## Task goal
Using the listing below, determine the count of lines with the word "bonus" and reply only with it.

## Supplied material
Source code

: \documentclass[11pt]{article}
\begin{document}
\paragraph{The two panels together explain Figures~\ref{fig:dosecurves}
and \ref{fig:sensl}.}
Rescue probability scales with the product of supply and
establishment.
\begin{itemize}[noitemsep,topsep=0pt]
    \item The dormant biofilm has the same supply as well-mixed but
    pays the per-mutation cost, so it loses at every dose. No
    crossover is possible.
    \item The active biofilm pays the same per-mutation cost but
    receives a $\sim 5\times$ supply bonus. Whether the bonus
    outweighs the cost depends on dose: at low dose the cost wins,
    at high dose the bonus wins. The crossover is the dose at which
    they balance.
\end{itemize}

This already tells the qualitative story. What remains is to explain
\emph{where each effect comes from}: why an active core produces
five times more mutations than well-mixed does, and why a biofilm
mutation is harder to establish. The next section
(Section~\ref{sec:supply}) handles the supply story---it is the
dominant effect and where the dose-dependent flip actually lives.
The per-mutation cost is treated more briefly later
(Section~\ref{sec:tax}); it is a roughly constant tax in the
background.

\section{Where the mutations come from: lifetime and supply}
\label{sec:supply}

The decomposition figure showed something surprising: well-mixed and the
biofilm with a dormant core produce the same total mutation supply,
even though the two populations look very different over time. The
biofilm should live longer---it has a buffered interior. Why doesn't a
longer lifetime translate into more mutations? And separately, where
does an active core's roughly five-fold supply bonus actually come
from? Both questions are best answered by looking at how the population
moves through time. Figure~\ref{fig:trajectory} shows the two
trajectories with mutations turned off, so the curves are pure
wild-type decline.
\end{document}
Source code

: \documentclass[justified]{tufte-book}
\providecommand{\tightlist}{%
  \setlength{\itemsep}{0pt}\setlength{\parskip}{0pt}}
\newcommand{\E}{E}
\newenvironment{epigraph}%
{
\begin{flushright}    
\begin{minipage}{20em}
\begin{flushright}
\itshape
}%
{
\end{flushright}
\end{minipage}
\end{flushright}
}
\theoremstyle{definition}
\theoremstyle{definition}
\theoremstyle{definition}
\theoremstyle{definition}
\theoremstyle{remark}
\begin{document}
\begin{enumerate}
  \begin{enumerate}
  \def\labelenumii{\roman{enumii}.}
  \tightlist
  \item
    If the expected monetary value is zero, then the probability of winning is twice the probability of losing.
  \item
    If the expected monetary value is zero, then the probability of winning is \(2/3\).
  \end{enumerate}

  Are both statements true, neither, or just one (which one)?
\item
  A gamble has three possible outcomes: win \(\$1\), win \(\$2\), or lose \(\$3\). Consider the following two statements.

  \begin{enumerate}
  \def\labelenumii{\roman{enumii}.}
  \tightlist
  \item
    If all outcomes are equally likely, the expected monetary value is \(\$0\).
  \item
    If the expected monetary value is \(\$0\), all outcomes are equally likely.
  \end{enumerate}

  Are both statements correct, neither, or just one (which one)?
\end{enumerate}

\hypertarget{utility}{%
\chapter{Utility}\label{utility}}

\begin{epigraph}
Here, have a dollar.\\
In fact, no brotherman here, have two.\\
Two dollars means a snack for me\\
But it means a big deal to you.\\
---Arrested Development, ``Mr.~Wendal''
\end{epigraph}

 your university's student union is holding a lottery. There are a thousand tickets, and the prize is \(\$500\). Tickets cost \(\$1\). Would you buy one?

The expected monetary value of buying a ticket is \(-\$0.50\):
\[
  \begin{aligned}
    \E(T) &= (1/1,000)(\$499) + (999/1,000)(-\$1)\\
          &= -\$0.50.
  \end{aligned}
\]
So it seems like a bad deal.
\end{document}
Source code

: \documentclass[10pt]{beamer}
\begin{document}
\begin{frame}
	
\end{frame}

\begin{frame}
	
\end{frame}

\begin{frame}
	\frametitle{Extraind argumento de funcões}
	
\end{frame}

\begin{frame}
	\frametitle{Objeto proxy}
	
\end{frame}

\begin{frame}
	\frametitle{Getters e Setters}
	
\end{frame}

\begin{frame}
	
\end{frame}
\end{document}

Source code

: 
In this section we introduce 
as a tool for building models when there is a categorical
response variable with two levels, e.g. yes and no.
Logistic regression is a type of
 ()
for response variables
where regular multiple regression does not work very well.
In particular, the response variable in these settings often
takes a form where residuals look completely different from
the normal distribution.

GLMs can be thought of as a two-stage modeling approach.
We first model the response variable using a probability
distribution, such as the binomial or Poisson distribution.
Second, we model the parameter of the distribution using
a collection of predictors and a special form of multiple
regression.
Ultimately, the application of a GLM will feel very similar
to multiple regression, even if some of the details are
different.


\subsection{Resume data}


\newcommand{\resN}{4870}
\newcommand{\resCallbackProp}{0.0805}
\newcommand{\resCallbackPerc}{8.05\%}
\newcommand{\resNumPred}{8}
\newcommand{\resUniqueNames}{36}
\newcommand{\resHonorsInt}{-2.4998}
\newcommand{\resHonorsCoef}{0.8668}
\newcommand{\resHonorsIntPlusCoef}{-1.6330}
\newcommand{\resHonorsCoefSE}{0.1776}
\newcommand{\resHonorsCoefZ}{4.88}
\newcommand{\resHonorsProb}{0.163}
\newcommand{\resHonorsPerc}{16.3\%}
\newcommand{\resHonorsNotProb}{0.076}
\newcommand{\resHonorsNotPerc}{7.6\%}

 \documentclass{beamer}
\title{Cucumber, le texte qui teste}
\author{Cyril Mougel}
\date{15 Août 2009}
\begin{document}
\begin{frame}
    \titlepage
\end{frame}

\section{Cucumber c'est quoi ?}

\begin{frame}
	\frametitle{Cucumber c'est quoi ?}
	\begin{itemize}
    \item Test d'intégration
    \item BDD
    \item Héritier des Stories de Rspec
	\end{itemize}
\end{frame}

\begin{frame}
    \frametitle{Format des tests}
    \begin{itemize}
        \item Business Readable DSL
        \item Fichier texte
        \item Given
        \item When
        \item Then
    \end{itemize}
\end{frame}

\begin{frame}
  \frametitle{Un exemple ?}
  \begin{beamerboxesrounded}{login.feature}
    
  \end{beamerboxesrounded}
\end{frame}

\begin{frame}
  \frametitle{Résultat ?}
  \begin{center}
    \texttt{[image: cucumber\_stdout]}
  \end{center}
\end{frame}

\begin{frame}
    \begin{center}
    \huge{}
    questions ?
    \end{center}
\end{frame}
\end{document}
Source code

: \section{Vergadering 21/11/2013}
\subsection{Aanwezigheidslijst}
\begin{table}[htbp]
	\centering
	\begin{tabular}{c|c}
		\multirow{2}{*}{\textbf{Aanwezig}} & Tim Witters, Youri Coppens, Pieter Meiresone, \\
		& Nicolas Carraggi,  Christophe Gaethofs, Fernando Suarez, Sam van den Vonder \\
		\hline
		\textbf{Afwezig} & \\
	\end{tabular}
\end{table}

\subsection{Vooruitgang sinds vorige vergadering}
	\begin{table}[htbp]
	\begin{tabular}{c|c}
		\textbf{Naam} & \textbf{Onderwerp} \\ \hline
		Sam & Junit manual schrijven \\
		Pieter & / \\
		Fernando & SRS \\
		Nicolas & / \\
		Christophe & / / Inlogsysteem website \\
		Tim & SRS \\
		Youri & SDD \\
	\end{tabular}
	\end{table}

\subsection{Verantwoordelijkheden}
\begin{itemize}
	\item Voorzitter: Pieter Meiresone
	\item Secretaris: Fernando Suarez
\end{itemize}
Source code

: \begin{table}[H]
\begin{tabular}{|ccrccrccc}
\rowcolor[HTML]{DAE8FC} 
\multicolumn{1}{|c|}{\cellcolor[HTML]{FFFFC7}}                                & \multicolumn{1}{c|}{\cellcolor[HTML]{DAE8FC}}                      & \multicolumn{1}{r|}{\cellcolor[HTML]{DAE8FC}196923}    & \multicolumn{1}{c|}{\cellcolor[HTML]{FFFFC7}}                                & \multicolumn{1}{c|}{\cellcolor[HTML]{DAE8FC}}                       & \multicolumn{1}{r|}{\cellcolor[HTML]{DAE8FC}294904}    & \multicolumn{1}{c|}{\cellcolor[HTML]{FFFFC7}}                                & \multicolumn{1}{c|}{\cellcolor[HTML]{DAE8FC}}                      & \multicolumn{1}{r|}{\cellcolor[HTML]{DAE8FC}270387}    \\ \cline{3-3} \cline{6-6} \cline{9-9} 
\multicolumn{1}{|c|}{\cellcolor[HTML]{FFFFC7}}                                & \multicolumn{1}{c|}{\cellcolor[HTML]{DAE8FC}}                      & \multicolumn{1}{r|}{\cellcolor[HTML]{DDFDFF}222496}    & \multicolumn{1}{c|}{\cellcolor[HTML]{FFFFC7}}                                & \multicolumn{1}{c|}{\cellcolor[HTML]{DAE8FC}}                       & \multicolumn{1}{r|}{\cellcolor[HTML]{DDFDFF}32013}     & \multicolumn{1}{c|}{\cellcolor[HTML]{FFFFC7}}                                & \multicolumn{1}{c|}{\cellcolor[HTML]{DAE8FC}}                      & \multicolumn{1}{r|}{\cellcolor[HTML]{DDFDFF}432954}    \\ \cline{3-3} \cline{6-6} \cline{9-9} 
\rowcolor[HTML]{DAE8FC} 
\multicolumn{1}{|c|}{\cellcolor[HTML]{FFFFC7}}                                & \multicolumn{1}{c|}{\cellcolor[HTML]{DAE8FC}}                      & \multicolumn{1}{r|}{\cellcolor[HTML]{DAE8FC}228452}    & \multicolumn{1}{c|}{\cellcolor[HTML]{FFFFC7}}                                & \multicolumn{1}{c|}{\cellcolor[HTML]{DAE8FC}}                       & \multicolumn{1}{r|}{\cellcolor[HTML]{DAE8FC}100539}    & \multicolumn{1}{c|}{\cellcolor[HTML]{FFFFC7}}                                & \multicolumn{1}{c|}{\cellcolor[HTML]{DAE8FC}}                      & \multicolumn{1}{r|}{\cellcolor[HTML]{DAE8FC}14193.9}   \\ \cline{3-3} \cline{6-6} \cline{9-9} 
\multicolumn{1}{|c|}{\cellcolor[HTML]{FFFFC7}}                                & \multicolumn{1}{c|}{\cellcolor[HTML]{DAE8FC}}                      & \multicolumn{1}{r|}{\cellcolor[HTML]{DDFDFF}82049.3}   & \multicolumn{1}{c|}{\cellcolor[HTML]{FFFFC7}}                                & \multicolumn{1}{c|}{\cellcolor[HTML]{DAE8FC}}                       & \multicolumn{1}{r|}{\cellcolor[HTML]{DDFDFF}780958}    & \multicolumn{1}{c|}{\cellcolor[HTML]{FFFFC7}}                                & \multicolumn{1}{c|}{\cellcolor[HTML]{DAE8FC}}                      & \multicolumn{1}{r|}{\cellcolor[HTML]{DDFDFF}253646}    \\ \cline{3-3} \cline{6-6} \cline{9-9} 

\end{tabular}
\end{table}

## Problem solution
3